Actually looking at the various types it can be, I'd flip it:

if (devices[i].getProperties().deviceType == vk::PhysicalDeviceType::eDiscreteGpu)

That is true, but there are a lot of iGPUs that run better than CPU with Vulkan, too. It is not as straightforward to decide here, we might need a black- or whitelist.

Considering we can always override with GGML_VK_VISIBLE_DEVICES, only eDiscreteGpu would get my vote

Curious what's your take @a-ghorbani from the Android perspective

Most integrated GPUs are slower than CPU inferencing, especially if an Integrated GPU has < 1GB VRAM it gets very questionable.
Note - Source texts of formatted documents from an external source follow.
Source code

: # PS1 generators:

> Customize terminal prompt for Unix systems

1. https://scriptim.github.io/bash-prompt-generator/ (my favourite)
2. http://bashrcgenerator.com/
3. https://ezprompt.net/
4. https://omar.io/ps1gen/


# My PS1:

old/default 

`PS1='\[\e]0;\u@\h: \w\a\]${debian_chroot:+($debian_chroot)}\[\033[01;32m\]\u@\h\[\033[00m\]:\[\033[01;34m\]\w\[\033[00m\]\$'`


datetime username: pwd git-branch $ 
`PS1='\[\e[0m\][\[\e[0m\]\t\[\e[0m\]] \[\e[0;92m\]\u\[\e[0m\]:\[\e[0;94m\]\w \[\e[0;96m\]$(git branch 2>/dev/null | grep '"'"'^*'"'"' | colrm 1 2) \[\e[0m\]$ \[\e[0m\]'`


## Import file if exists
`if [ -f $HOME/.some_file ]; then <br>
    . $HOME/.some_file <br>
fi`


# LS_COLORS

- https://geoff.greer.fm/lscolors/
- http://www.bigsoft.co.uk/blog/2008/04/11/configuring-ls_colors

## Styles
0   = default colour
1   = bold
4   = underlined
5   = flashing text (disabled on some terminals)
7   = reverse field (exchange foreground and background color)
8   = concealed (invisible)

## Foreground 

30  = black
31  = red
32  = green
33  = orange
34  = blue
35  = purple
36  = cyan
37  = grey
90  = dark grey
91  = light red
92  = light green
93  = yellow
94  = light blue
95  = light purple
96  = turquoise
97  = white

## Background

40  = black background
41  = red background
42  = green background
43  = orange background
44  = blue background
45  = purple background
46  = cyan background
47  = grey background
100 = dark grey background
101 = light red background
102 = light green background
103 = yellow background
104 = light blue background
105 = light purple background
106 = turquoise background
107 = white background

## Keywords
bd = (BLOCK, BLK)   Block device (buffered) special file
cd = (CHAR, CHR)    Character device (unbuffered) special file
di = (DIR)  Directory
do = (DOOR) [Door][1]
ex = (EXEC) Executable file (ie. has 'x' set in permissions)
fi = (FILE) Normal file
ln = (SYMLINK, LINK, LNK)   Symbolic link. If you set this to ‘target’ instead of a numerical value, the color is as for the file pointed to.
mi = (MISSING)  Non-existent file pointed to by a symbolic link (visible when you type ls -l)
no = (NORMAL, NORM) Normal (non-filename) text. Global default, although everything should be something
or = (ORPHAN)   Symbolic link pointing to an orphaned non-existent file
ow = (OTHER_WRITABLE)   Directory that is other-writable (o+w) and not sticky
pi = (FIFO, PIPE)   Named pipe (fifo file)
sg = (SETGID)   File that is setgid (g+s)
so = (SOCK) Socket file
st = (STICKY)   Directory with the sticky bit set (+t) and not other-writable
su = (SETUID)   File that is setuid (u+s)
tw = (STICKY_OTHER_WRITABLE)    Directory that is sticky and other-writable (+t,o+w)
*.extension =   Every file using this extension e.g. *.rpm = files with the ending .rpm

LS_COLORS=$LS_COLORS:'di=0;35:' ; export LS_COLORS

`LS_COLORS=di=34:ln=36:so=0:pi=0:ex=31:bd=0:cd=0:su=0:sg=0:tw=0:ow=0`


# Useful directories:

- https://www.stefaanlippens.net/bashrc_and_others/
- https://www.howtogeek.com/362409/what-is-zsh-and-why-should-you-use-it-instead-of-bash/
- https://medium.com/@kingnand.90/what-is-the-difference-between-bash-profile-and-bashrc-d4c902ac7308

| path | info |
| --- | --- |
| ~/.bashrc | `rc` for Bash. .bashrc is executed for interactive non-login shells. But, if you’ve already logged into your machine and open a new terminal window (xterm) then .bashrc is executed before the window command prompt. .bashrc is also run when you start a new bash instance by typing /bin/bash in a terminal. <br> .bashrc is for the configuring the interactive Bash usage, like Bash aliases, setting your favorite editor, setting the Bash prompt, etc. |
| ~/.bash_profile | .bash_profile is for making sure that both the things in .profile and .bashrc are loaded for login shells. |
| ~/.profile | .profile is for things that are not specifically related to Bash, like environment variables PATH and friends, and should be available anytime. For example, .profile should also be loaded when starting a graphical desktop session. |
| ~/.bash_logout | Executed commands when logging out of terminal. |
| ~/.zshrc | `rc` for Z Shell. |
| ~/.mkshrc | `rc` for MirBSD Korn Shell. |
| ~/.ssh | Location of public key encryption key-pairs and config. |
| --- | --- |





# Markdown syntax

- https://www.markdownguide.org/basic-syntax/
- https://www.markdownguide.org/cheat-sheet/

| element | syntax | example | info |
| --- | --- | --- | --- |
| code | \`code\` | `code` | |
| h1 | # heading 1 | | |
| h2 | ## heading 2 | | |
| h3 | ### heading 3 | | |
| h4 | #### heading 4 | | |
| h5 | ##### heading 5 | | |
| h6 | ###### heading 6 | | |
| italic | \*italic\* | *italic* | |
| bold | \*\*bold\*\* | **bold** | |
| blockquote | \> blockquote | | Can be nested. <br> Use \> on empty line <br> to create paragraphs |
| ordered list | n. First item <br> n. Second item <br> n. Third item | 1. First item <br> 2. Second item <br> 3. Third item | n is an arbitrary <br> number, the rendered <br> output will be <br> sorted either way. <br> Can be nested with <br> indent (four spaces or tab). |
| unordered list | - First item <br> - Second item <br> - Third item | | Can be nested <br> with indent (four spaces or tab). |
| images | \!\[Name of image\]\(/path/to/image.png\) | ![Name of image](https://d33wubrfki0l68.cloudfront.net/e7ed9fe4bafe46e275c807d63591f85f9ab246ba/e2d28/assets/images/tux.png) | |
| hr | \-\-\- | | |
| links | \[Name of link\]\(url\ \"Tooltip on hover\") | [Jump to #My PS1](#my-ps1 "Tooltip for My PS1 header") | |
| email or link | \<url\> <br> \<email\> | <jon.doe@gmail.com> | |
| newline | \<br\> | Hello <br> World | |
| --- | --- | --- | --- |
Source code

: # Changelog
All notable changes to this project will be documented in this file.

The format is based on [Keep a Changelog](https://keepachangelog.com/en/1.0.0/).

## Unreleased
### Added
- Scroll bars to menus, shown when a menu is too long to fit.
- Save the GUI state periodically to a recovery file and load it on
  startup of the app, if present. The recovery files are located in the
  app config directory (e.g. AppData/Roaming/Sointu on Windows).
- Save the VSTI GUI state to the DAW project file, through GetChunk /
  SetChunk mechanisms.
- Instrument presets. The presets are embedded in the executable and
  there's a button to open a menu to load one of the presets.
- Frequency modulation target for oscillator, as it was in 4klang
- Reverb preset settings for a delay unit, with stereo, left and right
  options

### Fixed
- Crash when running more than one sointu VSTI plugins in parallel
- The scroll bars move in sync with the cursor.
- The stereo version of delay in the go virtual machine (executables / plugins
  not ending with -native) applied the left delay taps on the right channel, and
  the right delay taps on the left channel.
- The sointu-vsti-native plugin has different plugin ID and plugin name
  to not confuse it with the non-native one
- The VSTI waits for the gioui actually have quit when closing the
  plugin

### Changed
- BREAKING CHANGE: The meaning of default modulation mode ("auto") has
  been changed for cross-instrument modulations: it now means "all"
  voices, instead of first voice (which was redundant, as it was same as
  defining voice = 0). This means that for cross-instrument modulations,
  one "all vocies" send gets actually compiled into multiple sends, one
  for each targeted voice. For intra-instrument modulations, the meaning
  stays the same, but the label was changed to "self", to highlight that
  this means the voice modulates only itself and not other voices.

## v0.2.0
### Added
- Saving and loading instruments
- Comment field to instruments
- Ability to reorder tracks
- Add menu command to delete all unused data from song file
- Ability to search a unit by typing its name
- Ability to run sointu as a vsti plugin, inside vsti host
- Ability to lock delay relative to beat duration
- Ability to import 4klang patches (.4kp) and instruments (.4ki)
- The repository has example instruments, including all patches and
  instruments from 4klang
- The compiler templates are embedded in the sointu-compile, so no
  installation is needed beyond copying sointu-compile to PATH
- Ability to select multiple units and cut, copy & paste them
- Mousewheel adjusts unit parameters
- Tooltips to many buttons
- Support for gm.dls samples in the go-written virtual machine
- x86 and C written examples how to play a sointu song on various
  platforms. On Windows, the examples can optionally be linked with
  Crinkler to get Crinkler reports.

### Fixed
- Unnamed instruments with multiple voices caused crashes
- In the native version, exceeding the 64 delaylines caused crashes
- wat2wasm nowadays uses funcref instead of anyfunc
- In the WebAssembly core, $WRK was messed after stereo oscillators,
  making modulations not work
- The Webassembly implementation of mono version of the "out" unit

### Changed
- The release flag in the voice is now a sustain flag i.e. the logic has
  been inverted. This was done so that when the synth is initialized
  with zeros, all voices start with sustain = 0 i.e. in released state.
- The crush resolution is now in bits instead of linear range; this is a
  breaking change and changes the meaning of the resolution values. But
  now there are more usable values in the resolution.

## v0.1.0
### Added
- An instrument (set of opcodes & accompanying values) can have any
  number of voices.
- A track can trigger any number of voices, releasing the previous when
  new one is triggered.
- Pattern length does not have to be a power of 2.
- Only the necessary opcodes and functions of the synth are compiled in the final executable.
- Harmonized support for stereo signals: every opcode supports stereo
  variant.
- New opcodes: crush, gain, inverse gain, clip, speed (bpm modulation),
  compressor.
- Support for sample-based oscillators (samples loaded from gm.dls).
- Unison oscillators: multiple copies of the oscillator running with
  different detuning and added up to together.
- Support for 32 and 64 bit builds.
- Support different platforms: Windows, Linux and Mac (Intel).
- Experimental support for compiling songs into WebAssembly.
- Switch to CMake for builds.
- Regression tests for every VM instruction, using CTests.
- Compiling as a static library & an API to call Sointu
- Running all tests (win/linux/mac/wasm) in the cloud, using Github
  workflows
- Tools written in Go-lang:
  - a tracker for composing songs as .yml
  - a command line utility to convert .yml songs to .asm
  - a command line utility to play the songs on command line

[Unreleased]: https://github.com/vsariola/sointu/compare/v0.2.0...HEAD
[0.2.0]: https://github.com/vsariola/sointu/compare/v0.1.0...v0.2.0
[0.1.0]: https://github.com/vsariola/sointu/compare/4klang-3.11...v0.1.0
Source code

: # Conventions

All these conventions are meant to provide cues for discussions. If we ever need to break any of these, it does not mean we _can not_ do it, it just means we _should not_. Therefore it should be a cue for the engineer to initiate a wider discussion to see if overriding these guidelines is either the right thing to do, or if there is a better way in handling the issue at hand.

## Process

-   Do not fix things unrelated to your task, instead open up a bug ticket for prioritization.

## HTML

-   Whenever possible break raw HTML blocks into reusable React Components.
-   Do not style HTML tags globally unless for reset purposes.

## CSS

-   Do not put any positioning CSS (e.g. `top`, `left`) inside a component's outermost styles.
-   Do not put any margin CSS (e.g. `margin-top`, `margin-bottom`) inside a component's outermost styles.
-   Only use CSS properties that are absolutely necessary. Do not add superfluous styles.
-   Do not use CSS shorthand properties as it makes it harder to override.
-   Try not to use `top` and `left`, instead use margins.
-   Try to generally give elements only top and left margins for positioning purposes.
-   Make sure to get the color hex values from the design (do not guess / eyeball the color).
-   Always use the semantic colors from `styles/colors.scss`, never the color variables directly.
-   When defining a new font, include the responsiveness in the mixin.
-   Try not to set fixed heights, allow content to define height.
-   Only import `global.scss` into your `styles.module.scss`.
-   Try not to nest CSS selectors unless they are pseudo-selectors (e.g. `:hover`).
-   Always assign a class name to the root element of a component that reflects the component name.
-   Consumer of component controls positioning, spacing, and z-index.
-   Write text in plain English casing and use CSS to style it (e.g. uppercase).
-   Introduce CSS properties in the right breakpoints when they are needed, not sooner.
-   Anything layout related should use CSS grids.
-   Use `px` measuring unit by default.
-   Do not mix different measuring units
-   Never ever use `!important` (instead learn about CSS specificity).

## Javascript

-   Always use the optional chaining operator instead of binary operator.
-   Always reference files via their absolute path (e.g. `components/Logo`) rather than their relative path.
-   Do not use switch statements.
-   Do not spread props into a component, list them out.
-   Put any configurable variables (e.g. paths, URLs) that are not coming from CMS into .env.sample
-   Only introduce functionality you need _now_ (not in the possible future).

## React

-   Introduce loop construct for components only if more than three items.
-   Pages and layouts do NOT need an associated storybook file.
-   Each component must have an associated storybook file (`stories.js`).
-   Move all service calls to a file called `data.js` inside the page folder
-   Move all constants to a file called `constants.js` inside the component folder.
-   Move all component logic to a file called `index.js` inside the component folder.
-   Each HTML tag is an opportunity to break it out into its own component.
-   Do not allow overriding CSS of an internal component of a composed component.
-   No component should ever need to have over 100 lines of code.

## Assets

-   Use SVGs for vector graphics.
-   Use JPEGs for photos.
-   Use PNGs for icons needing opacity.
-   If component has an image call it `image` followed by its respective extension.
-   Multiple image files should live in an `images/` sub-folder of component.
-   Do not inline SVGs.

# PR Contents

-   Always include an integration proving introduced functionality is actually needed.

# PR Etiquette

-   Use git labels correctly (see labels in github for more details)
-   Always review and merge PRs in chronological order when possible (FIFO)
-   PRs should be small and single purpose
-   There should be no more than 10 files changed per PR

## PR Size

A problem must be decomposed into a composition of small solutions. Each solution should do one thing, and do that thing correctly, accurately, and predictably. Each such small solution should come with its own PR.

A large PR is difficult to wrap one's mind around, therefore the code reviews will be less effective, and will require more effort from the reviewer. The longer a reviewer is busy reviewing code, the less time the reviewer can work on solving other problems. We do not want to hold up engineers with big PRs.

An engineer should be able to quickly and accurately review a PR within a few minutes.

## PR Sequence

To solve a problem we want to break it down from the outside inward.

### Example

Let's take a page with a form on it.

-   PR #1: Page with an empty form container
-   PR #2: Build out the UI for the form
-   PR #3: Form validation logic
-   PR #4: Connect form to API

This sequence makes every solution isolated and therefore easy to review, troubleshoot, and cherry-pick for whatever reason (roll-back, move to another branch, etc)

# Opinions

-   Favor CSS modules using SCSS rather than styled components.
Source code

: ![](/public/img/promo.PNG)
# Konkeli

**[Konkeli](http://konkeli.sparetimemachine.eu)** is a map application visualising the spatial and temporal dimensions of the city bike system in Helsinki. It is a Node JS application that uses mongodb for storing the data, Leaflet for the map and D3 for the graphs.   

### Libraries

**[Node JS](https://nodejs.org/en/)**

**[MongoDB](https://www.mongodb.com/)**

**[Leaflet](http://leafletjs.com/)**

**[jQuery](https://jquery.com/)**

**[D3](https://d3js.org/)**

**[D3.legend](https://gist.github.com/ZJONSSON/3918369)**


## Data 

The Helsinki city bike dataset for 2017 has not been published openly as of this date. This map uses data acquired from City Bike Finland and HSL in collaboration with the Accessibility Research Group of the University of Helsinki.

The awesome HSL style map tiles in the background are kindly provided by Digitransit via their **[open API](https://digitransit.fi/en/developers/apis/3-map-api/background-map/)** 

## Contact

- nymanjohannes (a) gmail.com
Considering we can always override with GGML_VK_VISIBLE_DEVICES, only eDiscreteGpu would get my vote

In the vast majority of cases an integrated GPU with Vulkan and -ngl 0 is going to perform better than CPU in prompt processing. Also pretty much all computer iGPUs that support Vulkan (so anything newer than Intel Skylake or the AMD GCN2 APUs) should be able to access several GBs of memory no problem. I'll admit I'm not sure about phones though.

If you look at the chart a lot of the newer integrated chips are running very well even with the model fully offloaded. Also Intel, AMD, and Nvidia are beginning to follow Apple by making fast iGPUs with more memory bandwidth.

Now there's a case where the CPU might win for prompt processing though and that's when you have one of those new 16 core AMD Zen 5 CPUs with the little 2 CU iGPU.

ericcurtin · 2025-06-10T11:52:22Z

Looks like we hit a flake

jeffbolznv · 2025-06-10T13:49:44Z

Looks like this did indeed disable our CI coverage?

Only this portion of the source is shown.